Dieser hat sich nach den Erkenntnissen der Staatsanwaltschaft im März 2016 folgendermaßen zugetragen. Auf einer Einfahrt auf die B 304 bei Zorneding wollte der Angeklagte nicht auf eine Verkehrslücke warten, sondern drängte sich auf die Bundesstraße. Direkt vor das Auto eines Ehepaars aus Norddeutschland. Der Fahrer konnte zwar noch rechtzeitig bremsen, tat dies aber nicht, ohne dem Drängler mittels Hupe klarzumachen, was er von seinem Fahrstil hält. Daraufhin habe der Vorausfahrende abrupt abgebremst - laut Staatsanwaltschaft, um wiederum seine Verärgerung über das Hupen kundzutun und den Hintermann zu maßregeln.

Auch diesmal konnte der zwar noch rechtzeitig abbremsen, nicht so eine junge Frau, die im Wagen dahinter fuhr. Sie rammte das Auto des Ehepaares, alle drei zogen sich dabei leichte Verletzungen durch ein Schleudertrauma zu, außerdem entstand an den beiden Fahrzeugen ein Schaden von 6000 beziehungsweise 5000 Euro. Außer einem Eingriff in den Straßenverkehr legte die Staatsanwaltschaft dem Angeklagten darum auch Nötigung und fahrlässige Körperverletzung zur Last.
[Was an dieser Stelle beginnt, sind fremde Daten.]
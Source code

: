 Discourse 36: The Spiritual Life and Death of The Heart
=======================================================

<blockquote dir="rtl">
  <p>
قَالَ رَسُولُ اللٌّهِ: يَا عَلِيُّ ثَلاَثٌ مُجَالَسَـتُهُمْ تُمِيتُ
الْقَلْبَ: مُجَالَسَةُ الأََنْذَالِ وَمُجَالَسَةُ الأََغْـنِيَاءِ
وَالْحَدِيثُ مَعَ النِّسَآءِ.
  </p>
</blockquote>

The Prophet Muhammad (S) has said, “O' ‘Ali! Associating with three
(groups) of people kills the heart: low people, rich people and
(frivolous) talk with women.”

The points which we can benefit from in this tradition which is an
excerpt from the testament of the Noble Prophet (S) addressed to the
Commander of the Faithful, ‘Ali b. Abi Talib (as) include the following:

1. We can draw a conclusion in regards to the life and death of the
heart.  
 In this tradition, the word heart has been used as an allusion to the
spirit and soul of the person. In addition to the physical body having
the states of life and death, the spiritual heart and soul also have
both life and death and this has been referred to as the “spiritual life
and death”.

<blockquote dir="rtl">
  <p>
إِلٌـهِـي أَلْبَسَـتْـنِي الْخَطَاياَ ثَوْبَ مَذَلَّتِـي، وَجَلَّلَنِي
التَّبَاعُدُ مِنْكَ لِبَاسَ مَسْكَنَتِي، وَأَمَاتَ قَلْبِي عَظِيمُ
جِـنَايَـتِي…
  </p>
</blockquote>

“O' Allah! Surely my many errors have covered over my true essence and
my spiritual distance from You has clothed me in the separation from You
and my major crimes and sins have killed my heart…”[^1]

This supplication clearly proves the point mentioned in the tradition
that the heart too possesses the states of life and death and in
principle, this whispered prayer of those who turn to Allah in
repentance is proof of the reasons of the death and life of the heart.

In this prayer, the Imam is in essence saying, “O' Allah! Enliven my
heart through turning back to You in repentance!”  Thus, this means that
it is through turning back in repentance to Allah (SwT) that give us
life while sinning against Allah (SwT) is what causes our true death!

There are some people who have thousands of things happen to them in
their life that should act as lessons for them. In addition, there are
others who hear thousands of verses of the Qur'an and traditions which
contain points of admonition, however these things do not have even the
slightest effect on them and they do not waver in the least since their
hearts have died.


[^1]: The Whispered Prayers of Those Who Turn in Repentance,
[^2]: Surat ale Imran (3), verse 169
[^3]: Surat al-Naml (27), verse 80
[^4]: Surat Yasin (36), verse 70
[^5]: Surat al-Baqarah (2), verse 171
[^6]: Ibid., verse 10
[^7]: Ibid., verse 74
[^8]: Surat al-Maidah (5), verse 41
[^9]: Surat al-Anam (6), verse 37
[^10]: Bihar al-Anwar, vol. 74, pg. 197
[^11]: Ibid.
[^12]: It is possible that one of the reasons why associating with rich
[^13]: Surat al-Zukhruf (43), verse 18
"Das ist so nicht richtig", sagte der 46-Jährige aus dem Landkreis München vor Gericht aus. Gegen einen entsprechenden Strafbefehl in Höhe von 3600 Euro plus drei Monate Fahrverbot hatte er darum auch Einspruch eingelegt. Denn richtig sei zwar, dass er vielleicht "zu knapp" auf die Bundesstraße aufgefahren war, er habe wohl die Verkehrslage falsch eingeschätzt, so der Angeklagte. Was er aber erst bemerkt habe, als der nachfolgende Wagen "fast bei mir im Kofferraum war". Daraufhin habe er versucht, seinen Wagen zu beschleunigen, doch nach dem Tritt aufs Gaspedal "gab es einen dumpfen Schlag im Motor, und dann ging gar nichts mehr".

Ob er nicht vielleicht doch gedacht habe, im Recht zu sein, fragte Richterin Vera Hörauf: "Es gibt Leute, die sind der Meinung, man müsste sie reinlassen", gerade an der B 304 komme das schon öfter vor. "Ich werde doch niemanden maßregeln, weil der mich nicht reinlassen will", versicherte dagegen der Angeklagte.

Er bestand darauf, ein technischer Defekt sei die Erklärung dafür, warum er plötzlich stehen geblieben war. Er sei auch mit dem Auto in der Werkstatt gewesen, dort habe man einen defekten Abgassensor gefunden und ausgetauscht. Auf Nachfrage hätten ihm die Werkstattmitarbeiter erklärt, dass eine solche Fehlfunktion im Sensor durchaus ein Absterben des Motors bei starkem Beschleunigen verursachen könnte.

Wenig zur Aufklärung beitragen konnten die Zeugen. Sie bestätigten zwar, dass das Auto des Angeklagten plötzlich stehen geblieben sei. Nicht sicher waren sie sich jedoch, ob vorher die Bremslichter aufgeleuchtet hätten oder ob und wann der Angeklagte die Warnblinker eingeschaltet hatte. Eine Zeugin erinnerte sich noch daran, dass der Angeklagte schon am Unfallort, als alle drei ausgestiegen waren, erklärt habe, der Vorfall tue ihm leid, sein Auto müsse defekt sein. Beide Zeugen schilderten den damaligen Zustand des Angeklagten als nicht aggressiv - man habe sich normal unterhalten und auf die Polizei gewartet.

Richterin Hörauf regte daraufhin eine Einstellung des Verfahrens an. Andernfalls müsse man per Sachverständigengutachten klären, ob ein kaputter Sensor das Auto des Angeklagten hätte abwürgen können und dieses dann sofort zum Stillstand kommt, oder nicht noch ein paar Meter rollt. Auch ob der Sensor wirklich zum Unfallzeitpunkt defekt war, müsste man klären - was aber wohl nicht mehr möglich ist, laut Werkstatt wurde das Fehlerprotokoll im Speicher des Autos gelöscht.

Auch die Staatsanwaltschaft stimmte der Einstellung zu. Wenn der Angeklagte im nächsten halben Jahr 1800 Euro an eine Kinderhilfsorganisation spendet, ist das Verfahren erledigt.